■ Task to carry out ■
Reproduce, unaltered, the line with "1 + \epsilon_d" along with every line that follows it in the records, up to the last.

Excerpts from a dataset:

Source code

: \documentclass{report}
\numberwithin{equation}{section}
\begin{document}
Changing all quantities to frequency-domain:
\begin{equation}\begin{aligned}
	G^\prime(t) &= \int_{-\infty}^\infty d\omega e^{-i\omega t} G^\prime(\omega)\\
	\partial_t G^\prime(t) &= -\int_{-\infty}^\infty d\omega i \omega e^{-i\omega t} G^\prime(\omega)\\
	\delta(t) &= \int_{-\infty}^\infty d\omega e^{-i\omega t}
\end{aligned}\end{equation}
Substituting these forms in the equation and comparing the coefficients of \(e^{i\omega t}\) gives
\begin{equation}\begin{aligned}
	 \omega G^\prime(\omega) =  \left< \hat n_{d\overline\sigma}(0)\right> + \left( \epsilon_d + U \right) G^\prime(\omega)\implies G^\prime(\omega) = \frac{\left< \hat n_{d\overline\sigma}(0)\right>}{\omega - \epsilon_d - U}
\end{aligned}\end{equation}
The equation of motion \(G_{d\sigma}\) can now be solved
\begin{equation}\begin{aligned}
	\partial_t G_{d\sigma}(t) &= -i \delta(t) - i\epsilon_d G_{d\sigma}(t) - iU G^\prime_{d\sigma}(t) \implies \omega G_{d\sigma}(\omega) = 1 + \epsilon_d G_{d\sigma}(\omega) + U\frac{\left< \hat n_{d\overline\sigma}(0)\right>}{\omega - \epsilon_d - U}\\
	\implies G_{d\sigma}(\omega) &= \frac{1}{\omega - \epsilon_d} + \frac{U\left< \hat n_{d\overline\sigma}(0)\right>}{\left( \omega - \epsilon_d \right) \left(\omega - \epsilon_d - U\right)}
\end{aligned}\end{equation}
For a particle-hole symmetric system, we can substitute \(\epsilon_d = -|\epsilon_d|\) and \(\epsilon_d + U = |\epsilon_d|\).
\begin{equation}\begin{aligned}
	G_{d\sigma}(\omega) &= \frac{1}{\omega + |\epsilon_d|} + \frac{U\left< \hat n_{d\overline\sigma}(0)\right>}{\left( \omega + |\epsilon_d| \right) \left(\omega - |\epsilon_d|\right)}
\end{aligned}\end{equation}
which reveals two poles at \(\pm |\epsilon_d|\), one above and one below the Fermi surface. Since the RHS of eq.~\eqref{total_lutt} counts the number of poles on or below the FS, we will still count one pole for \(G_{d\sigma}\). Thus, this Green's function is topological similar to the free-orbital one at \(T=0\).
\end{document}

■ Solved problem ■
	\partial_t G_{d\sigma}(t) &= -i \delta(t) - i\epsilon_d G_{d\sigma}(t) - iU G^\prime_{d\sigma}(t) \implies \omega G_{d\sigma}(\omega) = 1 + \epsilon_d G_{d\sigma}(\omega) + U\frac{\left< \hat n_{d\overline\sigma}(0)\right>}{\omega - \epsilon_d - U}\\
	\implies G_{d\sigma}(\omega) &= \frac{1}{\omega - \epsilon_d} + \frac{U\left< \hat n_{d\overline\sigma}(0)\right>}{\left( \omega - \epsilon_d \right) \left(\omega - \epsilon_d - U\right)}
\end{aligned}\end{equation}
For a particle-hole symmetric system, we can substitute \(\epsilon_d = -|\epsilon_d|\) and \(\epsilon_d + U = |\epsilon_d|\).
\begin{equation}\begin{aligned}
	G_{d\sigma}(\omega) &= \frac{1}{\omega + |\epsilon_d|} + \frac{U\left< \hat n_{d\overline\sigma}(0)\right>}{\left( \omega + |\epsilon_d| \right) \left(\omega - |\epsilon_d|\right)}
\end{aligned}\end{equation}
which reveals two poles at \(\pm |\epsilon_d|\), one above and one below the Fermi surface. Since the RHS of eq.~\eqref{total_lutt} counts the number of poles on or below the FS, we will still count one pole for \(G_{d\sigma}\). Thus, this Green's function is topological similar to the free-orbital one at \(T=0\).
\end{document}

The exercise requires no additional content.